All three of this year’s games – staged on consecutive weekends – sold out, and Sunday’s contest attracted a crowd of 85,870 after organisers were able to open up two additional rows of seating in the lower bowl after reviewing lines of sight.

“The fact that we did triple back-to-back games for the first time, and also had the challenge of selling our first game very quickly because that game was supposed to be played at the new Spurs stadium, means that fan support continues to be incredibly strong,” Kirkwood said.

“That gives us a really good platform going forward and the popularity of the sport seems to be going from strength to strength.

“The demand has been crazy and it gives us a lot of confidence going forward that they will continue to support us.”

The first game of this year’s slate, between the Seattle Seahawks and Oakland Raiders, had been due to be played at Tottenham’s new ground but delays in construction saw it moved to Wembley at late notice, and it was listed as a sell-out with 84,922 in attendance.

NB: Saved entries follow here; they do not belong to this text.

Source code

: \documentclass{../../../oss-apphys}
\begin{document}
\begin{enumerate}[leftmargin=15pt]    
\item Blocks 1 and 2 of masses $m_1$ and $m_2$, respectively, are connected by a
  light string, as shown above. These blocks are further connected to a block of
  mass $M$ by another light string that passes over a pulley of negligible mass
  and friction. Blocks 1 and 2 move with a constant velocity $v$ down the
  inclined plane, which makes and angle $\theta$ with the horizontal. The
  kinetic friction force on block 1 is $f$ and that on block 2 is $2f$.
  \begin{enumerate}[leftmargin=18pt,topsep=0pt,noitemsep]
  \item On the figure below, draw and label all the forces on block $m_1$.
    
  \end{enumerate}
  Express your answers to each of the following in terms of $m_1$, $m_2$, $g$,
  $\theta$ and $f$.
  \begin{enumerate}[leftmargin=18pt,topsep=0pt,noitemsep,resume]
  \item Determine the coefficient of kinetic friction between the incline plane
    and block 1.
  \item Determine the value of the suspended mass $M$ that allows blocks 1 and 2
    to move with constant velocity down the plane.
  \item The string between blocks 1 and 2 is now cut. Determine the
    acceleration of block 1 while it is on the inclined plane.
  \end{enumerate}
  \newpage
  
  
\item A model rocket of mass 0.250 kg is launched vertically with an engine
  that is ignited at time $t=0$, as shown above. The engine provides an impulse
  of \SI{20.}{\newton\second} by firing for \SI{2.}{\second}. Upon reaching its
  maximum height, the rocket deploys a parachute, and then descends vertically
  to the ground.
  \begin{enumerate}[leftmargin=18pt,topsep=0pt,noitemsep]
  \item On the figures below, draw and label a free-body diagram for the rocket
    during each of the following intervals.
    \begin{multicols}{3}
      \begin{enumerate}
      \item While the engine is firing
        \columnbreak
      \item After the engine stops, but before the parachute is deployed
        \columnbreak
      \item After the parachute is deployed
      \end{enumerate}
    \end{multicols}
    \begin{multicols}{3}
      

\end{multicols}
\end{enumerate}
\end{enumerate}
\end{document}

Earlier this month NFL executive vice-president Mark Waller said London was still on schedule to be capable of hosting a franchise full-time from 2022 – and pointed to these sold-out games as further evidence.

At the time of those comments Jacksonville owner Shahid Khan had an offer on the table to buy Wembley stadium for £600million, prompting fresh speculation he could look to relocate the Jaguars, but he withdrew that bid a week later after finding it divided opinion.

But Kirkwood said the withdrawal of that bid did not have any immediate impact on the NFL’s plans.

“On one level I thought (the bid) was a good sign of progress for our sport over the years, but in terms of how that would have impacted us I think I, like a lot of other people, was just waiting to see if it went through or not,” he said.

“Shahid’s business interests are completely separate so it wasn’t part of our plan.